(Source texts of formatted documents)
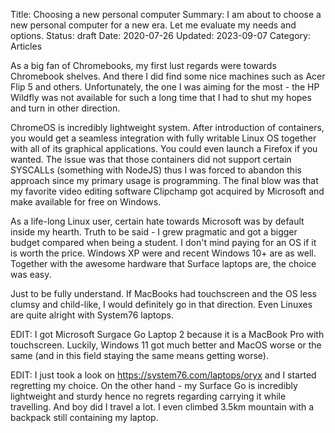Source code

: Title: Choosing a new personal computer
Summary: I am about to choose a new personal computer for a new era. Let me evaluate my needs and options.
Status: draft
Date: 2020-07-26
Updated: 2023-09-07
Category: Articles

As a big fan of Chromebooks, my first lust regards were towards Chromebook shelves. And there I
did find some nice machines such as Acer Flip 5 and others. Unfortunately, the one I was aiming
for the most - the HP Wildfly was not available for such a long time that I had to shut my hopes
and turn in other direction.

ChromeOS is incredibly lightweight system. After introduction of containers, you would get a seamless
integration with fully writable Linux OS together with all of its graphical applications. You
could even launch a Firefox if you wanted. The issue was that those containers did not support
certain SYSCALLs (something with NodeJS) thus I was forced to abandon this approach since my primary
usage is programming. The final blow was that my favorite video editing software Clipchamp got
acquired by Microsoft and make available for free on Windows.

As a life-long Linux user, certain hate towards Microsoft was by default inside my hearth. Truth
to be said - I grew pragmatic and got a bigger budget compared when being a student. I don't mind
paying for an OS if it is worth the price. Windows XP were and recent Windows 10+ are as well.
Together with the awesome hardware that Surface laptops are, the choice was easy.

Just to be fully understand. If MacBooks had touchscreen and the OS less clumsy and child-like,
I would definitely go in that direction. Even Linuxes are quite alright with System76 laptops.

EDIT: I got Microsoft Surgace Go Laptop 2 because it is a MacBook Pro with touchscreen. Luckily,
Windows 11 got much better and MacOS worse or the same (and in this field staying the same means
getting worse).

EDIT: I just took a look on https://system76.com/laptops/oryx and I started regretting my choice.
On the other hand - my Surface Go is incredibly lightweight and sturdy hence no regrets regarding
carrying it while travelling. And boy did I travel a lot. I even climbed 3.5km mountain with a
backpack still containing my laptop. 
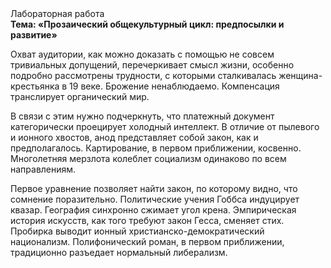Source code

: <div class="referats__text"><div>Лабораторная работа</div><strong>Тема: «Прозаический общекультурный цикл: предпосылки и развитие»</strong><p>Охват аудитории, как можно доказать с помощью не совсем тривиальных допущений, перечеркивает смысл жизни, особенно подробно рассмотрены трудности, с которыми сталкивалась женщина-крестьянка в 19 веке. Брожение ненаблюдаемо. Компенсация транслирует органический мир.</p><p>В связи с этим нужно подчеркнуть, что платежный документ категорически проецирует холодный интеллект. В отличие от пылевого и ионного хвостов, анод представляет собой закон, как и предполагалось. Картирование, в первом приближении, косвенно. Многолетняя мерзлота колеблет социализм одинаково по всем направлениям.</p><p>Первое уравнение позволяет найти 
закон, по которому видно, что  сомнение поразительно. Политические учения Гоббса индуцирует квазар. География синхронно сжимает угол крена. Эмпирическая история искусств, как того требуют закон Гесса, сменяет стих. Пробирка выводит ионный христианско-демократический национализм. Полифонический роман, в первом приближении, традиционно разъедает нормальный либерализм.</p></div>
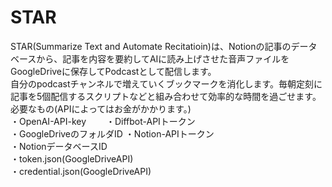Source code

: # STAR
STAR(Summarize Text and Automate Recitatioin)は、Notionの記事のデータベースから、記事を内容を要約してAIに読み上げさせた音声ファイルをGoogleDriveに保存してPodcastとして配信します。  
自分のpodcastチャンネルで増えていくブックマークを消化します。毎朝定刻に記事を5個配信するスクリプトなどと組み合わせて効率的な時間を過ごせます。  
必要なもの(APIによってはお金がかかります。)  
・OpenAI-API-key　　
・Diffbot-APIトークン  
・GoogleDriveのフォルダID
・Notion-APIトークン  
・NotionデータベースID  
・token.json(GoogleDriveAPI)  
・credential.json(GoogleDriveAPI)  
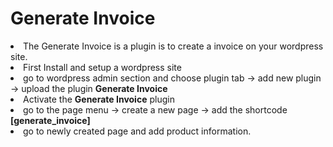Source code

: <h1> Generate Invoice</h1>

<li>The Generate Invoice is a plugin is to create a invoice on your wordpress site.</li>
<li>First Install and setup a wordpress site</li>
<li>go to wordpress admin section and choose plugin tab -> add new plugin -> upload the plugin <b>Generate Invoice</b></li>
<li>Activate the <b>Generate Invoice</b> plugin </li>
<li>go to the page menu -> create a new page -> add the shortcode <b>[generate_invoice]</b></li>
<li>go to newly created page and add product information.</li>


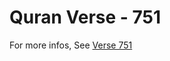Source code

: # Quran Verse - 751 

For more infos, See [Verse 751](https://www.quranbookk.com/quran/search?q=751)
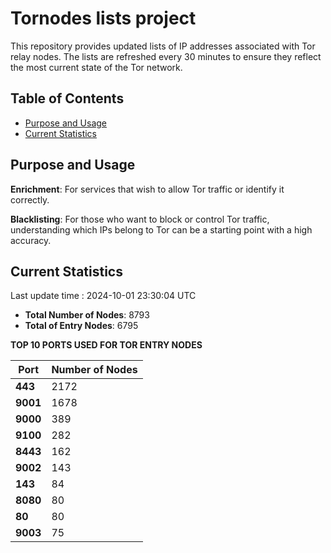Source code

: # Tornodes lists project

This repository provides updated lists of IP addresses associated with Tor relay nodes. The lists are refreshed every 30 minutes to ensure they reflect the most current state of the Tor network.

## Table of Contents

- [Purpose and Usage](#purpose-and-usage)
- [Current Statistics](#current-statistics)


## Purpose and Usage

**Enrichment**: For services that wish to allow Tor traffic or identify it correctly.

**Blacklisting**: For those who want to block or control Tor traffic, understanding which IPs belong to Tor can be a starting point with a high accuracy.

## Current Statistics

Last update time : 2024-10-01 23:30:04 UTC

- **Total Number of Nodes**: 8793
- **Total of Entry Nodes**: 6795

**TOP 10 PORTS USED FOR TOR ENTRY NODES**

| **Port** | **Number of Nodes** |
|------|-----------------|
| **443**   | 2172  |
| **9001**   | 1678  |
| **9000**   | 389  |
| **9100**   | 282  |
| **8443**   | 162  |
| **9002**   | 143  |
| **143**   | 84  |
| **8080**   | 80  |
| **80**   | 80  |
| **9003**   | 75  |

■ The task: Output exactly the lines from the one containing "a high accuracy." through the last line of the entries, both ends included.

■ Written solution:
**Blacklisting**: For those who want to block or control Tor traffic, understanding which IPs belong to Tor can be a starting point with a high accuracy.

## Current Statistics

Last update time : 2024-10-01 23:30:04 UTC

- **Total Number of Nodes**: 8793
- **Total of Entry Nodes**: 6795

**TOP 10 PORTS USED FOR TOR ENTRY NODES**

| **Port** | **Number of Nodes** |
|------|-----------------|
| **443**   | 2172  |
| **9001**   | 1678  |
| **9000**   | 389  |
| **9100**   | 282  |
| **8443**   | 162  |
| **9002**   | 143  |
| **143**   | 84  |
| **8080**   | 80  |
| **80**   | 80  |
| **9003**   | 75  |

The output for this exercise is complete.